Jasper Wandle, another of those old locomotive engineers, one of the few pioneers who helped make railroading a success, and whose life was practically spent with a firm grip on the throttle of a locomotive, has passed away, he died on Wednesday, January 30, 1907, at Paterson, N. J., where, for the last eleven years he has made his home with his sister, Mrs. Peter Doremus.

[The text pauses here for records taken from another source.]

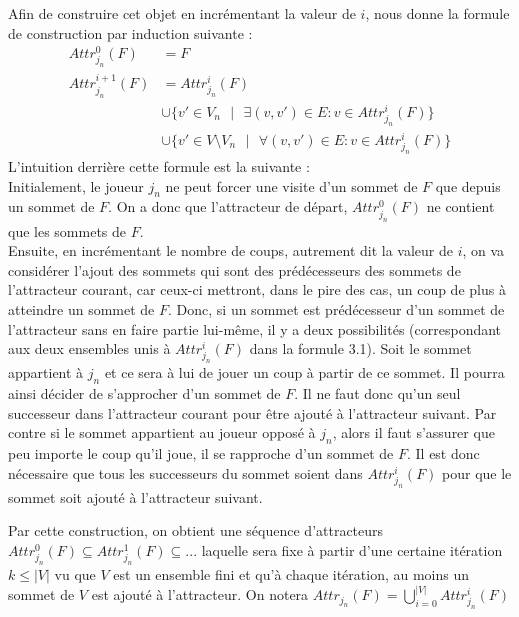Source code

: \documentclass[12pt,a4paper,oneside,titlepage]{report}
\begin{document}
\noindent Afin de construire cet objet en incrémentant la valeur de $i$, \cite{Church} nous donne la formule de construction par induction suivante :
\begin{equation}
\label{eq:induction}
\begin{split}
Attr^0_{j_n}(F)&=F\\
Attr^{i+1}_{j_n}(F)&=Attr^i_{j_n}(F)\\
			&\cup \{v'\in V_n\text{ }|\text{ }\exists(v,v')\in E:v\in Attr^i_{j_n}(F)\}\\
			&\cup \{v'\in V\setminus V_n\text{ }|\text{ }\forall(v,v')\in E:v\in Attr^i_{j_n}(F)\}
\end{split}
\end{equation}
\noindent L'intuition derrière cette formule est la suivante :\\
Initialement, le joueur $j_n$ ne peut forcer une visite d'un sommet de $F$ que depuis un sommet de $F$. On a donc que l'attracteur de départ, $Attr^0_{j_n}(F)$ ne contient que les sommets de $F$.\\
Ensuite, en incrémentant le nombre de coups, autrement dit la valeur de $i$, on va considérer l'ajout des sommets qui sont des prédécesseurs des sommets de l'attracteur courant, car ceux-ci mettront, dans le pire des cas, un coup de plus à atteindre un sommet de $F$. Donc, si un sommet est prédécesseur d'un sommet de l'attracteur sans en faire partie lui-même, il y a deux possibilités (correspondant aux deux ensembles unis à $Attr^i_{j_n}(F)$ dans la formule 3.1). Soit le sommet appartient à $j_n$ et ce sera à lui de jouer un coup à partir de ce sommet. Il pourra ainsi décider de s'approcher d'un sommet de $F$. Il ne faut donc qu'un seul successeur dans l'attracteur courant pour être ajouté à l'attracteur suivant. Par contre si le sommet appartient au joueur opposé à $j_n$, alors il faut s'assurer que peu importe le coup qu'il joue, il se rapproche d'un sommet de $F$. Il est donc nécessaire que tous les successeurs du sommet soient dans $Attr^i_{j_n}(F)$ pour que le sommet soit ajouté à l'attracteur suivant.


Par cette construction, on obtient une séquence d'attracteurs $Attr_{j_n}^0(F)\subseteq Attr_{j_n}^1(F) \subseteq ...$ laquelle sera fixe à partir d'une certaine itération $k\leq|V|$ vu que $V$ est un ensemble fini et qu'à chaque itération, au moins un sommet de $V$ est ajouté à l'attracteur. On notera $Attr_{j_n}(F)=\bigcup_{i=0}^{|V|}Attr_{j_n}^i(F)$
\end{document}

Mr. Wandle was born in New York City on March 10, 1825, and was nearly 82 years old. While still a young man he engaged himself with a "whaler," and for three years cruised about the Pacific Ocean and the China Sea, this was in the forties, when the American built clipper ships and whalers were the pride of the seas. In 1852 he took to railroading and began his career on the Erie Railroad, when its Eastern terminus was at Piermont, New York, he was at first employed as a fireman, but was soon promoted to the right hand side of the cab, his first engine was the "New York," No. 9, a six-wheel connected Baldwin wood burner with a haystack boiler and an old fashioned broad top smoke stack, the valves were operated by hook motion, the cylinders were mounted at an angle about half way up the sides of the smoke-box, and the main connections were on the rear drivers, there were no truck wheels under the engine.

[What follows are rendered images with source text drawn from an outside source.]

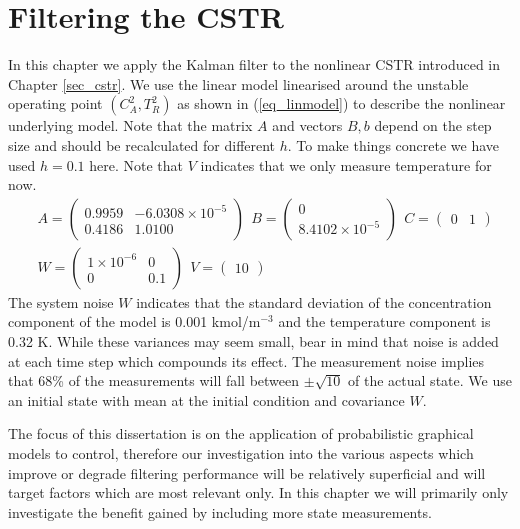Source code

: \section{Filtering the CSTR}
\label{sec_filtering_linmods}
In this chapter we apply the Kalman filter to the nonlinear CSTR introduced in Chapter \ref{sec_cstr}. We use the linear model linearised around the unstable operating point $(C_A^2, T_R^2)$ as shown in (\ref{eq_linmodel}) to describe the nonlinear underlying model. Note that the matrix $A$ and vectors $B, b$ depend on the step size and should be recalculated for different $h$. To make things concrete we have used $h=0.1$ here. Note that $V$ indicates that we only measure temperature for now.
\begin{equation}
\begin{aligned}
&A = \begin{pmatrix}
0.9959 & -6.0308\times 10^{-5} \\
0.4186 & 1.0100
\end{pmatrix} ~~
B = \begin{pmatrix}
0 \\ 8.4102\times 10^{-5}
\end{pmatrix} ~~
C = \begin{pmatrix}
0 & 1
\end{pmatrix} \\
&W = \begin{pmatrix}
1\times 10^{-6} & 0 \\ 0 & 0.1
\end{pmatrix} ~~
V = \begin{pmatrix}
10
\end{pmatrix}
\end{aligned}
\label{eq_linmodel}
\end{equation}
The system noise $W$ indicates that the standard deviation of the concentration component of the model is 0.001 kmol/m$^{-3}$ and the temperature component is 0.32 K. While these variances may seem small, bear in mind that noise is added at each time step which compounds its effect. The measurement noise implies that 68\% of the measurements will fall between $\pm\sqrt{10}$ of the actual state. We use an initial state with mean at the initial condition and covariance $W$.

The focus of this dissertation is on the application of probabilistic graphical models to control, therefore our investigation into the various aspects which improve or degrade filtering performance will be relatively superficial and will target factors which are most relevant only. In this chapter we will primarily only investigate the benefit gained by including more state measurements.

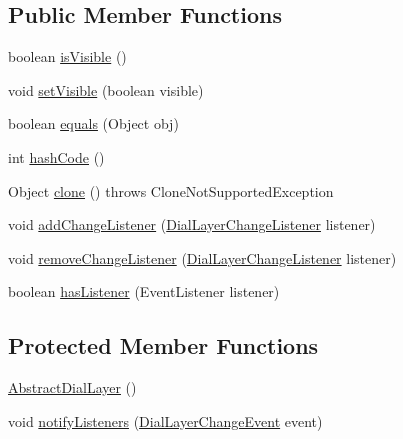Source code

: \subsection*{Public Member Functions}
\begin{DoxyCompactItemize}
\item 
boolean \mbox{\hyperlink{classorg_1_1jfree_1_1chart_1_1plot_1_1dial_1_1_abstract_dial_layer_a0e4e9aff1a280718d2018d9e94c28027}{is\+Visible}} ()
\item 
void \mbox{\hyperlink{classorg_1_1jfree_1_1chart_1_1plot_1_1dial_1_1_abstract_dial_layer_adb2e0eb36094ed7735624cc8e0060710}{set\+Visible}} (boolean visible)
\item 
boolean \mbox{\hyperlink{classorg_1_1jfree_1_1chart_1_1plot_1_1dial_1_1_abstract_dial_layer_a55a91479217a8b3e2a51ab6ba60068ef}{equals}} (Object obj)
\item 
int \mbox{\hyperlink{classorg_1_1jfree_1_1chart_1_1plot_1_1dial_1_1_abstract_dial_layer_aee533fc0d3c54f6813522f62cbd47ce1}{hash\+Code}} ()
\item 
Object \mbox{\hyperlink{classorg_1_1jfree_1_1chart_1_1plot_1_1dial_1_1_abstract_dial_layer_a29be7ba6877313aea93b9d62745cebe6}{clone}} ()  throws Clone\+Not\+Supported\+Exception 
\item 
void \mbox{\hyperlink{classorg_1_1jfree_1_1chart_1_1plot_1_1dial_1_1_abstract_dial_layer_ac0d049259317ed60eff0d0c38ecd1f34}{add\+Change\+Listener}} (\mbox{\hyperlink{interfaceorg_1_1jfree_1_1chart_1_1plot_1_1dial_1_1_dial_layer_change_listener}{Dial\+Layer\+Change\+Listener}} listener)
\item 
void \mbox{\hyperlink{classorg_1_1jfree_1_1chart_1_1plot_1_1dial_1_1_abstract_dial_layer_a584dfebd9266b2be68b75916812a3b8f}{remove\+Change\+Listener}} (\mbox{\hyperlink{interfaceorg_1_1jfree_1_1chart_1_1plot_1_1dial_1_1_dial_layer_change_listener}{Dial\+Layer\+Change\+Listener}} listener)
\item 
boolean \mbox{\hyperlink{classorg_1_1jfree_1_1chart_1_1plot_1_1dial_1_1_abstract_dial_layer_ae5ce22720d24ab3fb6cf93ddf2714a82}{has\+Listener}} (Event\+Listener listener)
\end{DoxyCompactItemize}
\subsection*{Protected Member Functions}
\begin{DoxyCompactItemize}
\item 
\mbox{\hyperlink{classorg_1_1jfree_1_1chart_1_1plot_1_1dial_1_1_abstract_dial_layer_acd96ec6eb525e4b03d6ab53af0ac2aa8}{Abstract\+Dial\+Layer}} ()
\item 
void \mbox{\hyperlink{classorg_1_1jfree_1_1chart_1_1plot_1_1dial_1_1_abstract_dial_layer_adc738beac6025c974b0088a54718cecc}{notify\+Listeners}} (\mbox{\hyperlink{classorg_1_1jfree_1_1chart_1_1plot_1_1dial_1_1_dial_layer_change_event}{Dial\+Layer\+Change\+Event}} event)
\end{DoxyCompactItemize}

In 1856 Mr. Wandle left the Erie, and soon after went to the Central Railroad Company of New Jersey, where for more than six years he ran both freight and passenger trains, then early in 1863 he entered the service of the Lehigh Valley Railroad Company, remaining in their employ until December, 1895, over thirty-two years, when, being nearly seventy-one years of age, he was retired by that company and his name was placed upon its pension roll, thus ending most satisfactorily a long and successful railroad career; his last engine on the Lehigh Valley was No. 27, shown in our illustration below.

During his later years Mr. Wandle led a very quiet life, but was always ready to talk of the good old days in railroading, his record of over forty years as a locomotive engineer was remarkable in that during all that long period of service he never met with a serious accident, this was his one pride and of which he often spoke during the latter part of his life, that, this excellent record was appreciated by the Lehigh Valley Company, is shown, in the following letter sent him by the superintendent notifying him of his retirement.

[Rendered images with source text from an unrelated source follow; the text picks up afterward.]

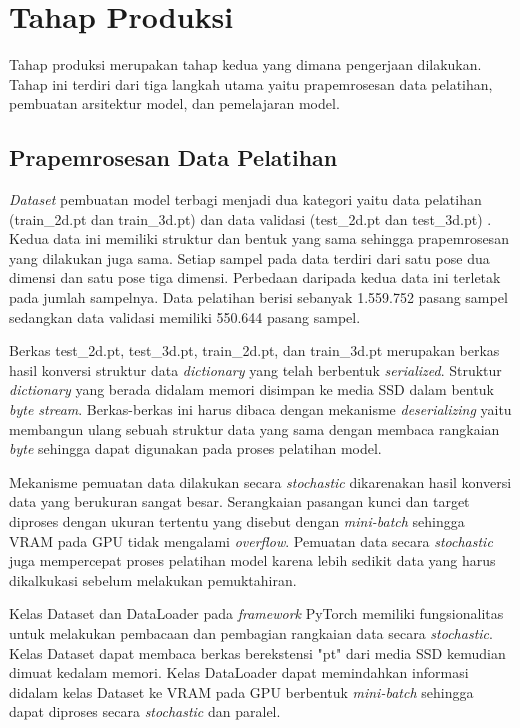 \section{Tahap Produksi} \label{sec:3-TahapProduksi}

Tahap produksi merupakan tahap kedua yang dimana pengerjaan dilakukan. Tahap ini terdiri dari
tiga langkah utama yaitu prapemrosesan data pelatihan, pembuatan arsitektur model, dan pemelajaran model.


\subsection{Prapemrosesan Data Pelatihan}

\textit{Dataset} pembuatan model terbagi menjadi dua kategori yaitu data pelatihan
(train\_2d.pt dan train\_3d.pt) dan data validasi (test\_2d.pt dan test\_3d.pt) .
Kedua data ini memiliki struktur dan bentuk yang sama sehingga prapemrosesan yang dilakukan juga sama.
Setiap sampel pada data terdiri dari satu pose dua dimensi dan satu pose tiga dimensi.
Perbedaan daripada kedua data ini terletak pada jumlah sampelnya. Data pelatihan berisi sebanyak
1.559.752 pasang sampel sedangkan data validasi memiliki 550.644 pasang sampel.

Berkas test\_2d.pt, test\_3d.pt, train\_2d.pt, dan train\_3d.pt merupakan berkas hasil konversi
struktur data \textit{dictionary} yang telah berbentuk \textit{serialized}.
Struktur \textit{dictionary} yang berada didalam memori disimpan ke media SSD dalam bentuk \textit{byte stream}.
Berkas-berkas ini harus dibaca dengan mekanisme \textit{deserializing} yaitu membangun ulang sebuah
struktur data yang sama dengan membaca rangkaian \textit{byte} sehingga dapat digunakan pada proses pelatihan model.

Mekanisme pemuatan data dilakukan secara \textit{stochastic} dikarenakan hasil konversi data yang
berukuran sangat besar. Serangkaian pasangan kunci dan target diproses dengan ukuran tertentu
yang disebut dengan \textit{mini-batch} sehingga
VRAM pada GPU tidak mengalami \textit{overflow}. Pemuatan data secara \textit{stochastic} juga
mempercepat proses pelatihan model karena lebih sedikit data yang harus dikalkukasi sebelum melakukan
pemuktahiran.

Kelas Dataset dan DataLoader pada \textit{framework} PyTorch memiliki fungsionalitas untuk melakukan
pembacaan dan pembagian rangkaian data secara \textit{stochastic}. Kelas Dataset dapat membaca berkas
berekstensi "pt" dari media SSD kemudian dimuat kedalam memori. Kelas DataLoader dapat memindahkan
informasi didalam kelas Dataset ke VRAM pada GPU berbentuk \textit{mini-batch} sehingga dapat diproses secara
\textit{stochastic} dan paralel.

Lehigh Division and Easton & Amboy Railroad, Office of the Superintendent.
EASTON, Pa., November 6, 1895.
Mr. Jasper Wandle, Engineman,
South Easton, Pa.

Dear Sir.—In consideration of your long term of service in the employ of this company as a locomotive engineman, and your good record during that time, permission has been given to allow you to retire from active duty, and the salary to be paid you will be $35.00 per month.

This retirement may go in effect, say by December 1st, if you so desire. Of course, if you prefer to remain at your post for a while longer you are at liberty to do so, but considering the fact that you have been on an engine for a period of thirty-two years in the employ of this company, no doubt you will be glad to accept of retirement.

Yours truly,

(Signed) JAMES DONNELLY, Superintendent.

On March 25, 1851, Mr. Wandle was married at Keyport, N. J., to Miss Sarah Cornelia Allaire, a descendent of the old Huguenot family of that name, his wife died in October, 1895, they had no children, he is survived by three sisters. The body was laid to rest in the family plot in Easton Cemetery.